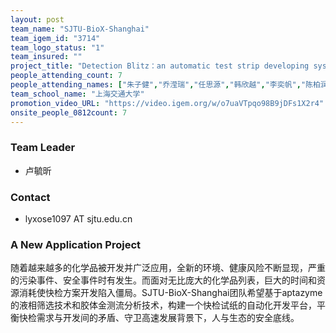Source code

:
 ```yaml
---
layout: post
team_name: "SJTU-BioX-Shanghai"
team_igem_id: "3714"
team_logo_status: "1"
team_insured: ""
project_title: "Detection Blitz：an automatic test strip developing system"
people_attending_count: 7
people_attending_names: ["朱子健","乔滢瑞","任思源","韩欣越","李奕帆","陈柏润","贺玉莹"]
team_school_name: "上海交通大学"
promotion_video_URL: "https://video.igem.org/w/o7uaVTpqo98B9jDFs1X2r4"
onsite_people_0812count: 7
---
```



### Team Leader
* 卢毓昕

### Contact
* lyxose1097 AT sjtu.edu.cn

### A New Application Project

随着越来越多的化学品被开发并广泛应用，全新的环境、健康风险不断显现，严重的污染事件、安全事件时有发生。而面对无比庞大的化学品列表，巨大的时间和资源消耗使快检方案开发陷入僵局。SJTU-BioX-Shanghai团队希望基于aptazyme的液相筛选技术和胶体金测流分析技术，构建一个快检试纸的自动化开发平台，平衡快检需求与开发间的矛盾、守卫高速发展背景下，人与生态的安全底线。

Task goal:
The required output is the lines from the one holding "lyxose1097 AT sjtu.edu.cn" through the last line of the entries above, copied exactly.

Response area:
* lyxose1097 AT sjtu.edu.cn

### A New Application Project

随着越来越多的化学品被开发并广泛应用，全新的环境、健康风险不断显现，严重的污染事件、安全事件时有发生。而面对无比庞大的化学品列表，巨大的时间和资源消耗使快检方案开发陷入僵局。SJTU-BioX-Shanghai团队希望基于aptazyme的液相筛选技术和胶体金测流分析技术，构建一个快检试纸的自动化开发平台，平衡快检需求与开发间的矛盾、守卫高速发展背景下，人与生态的安全底线。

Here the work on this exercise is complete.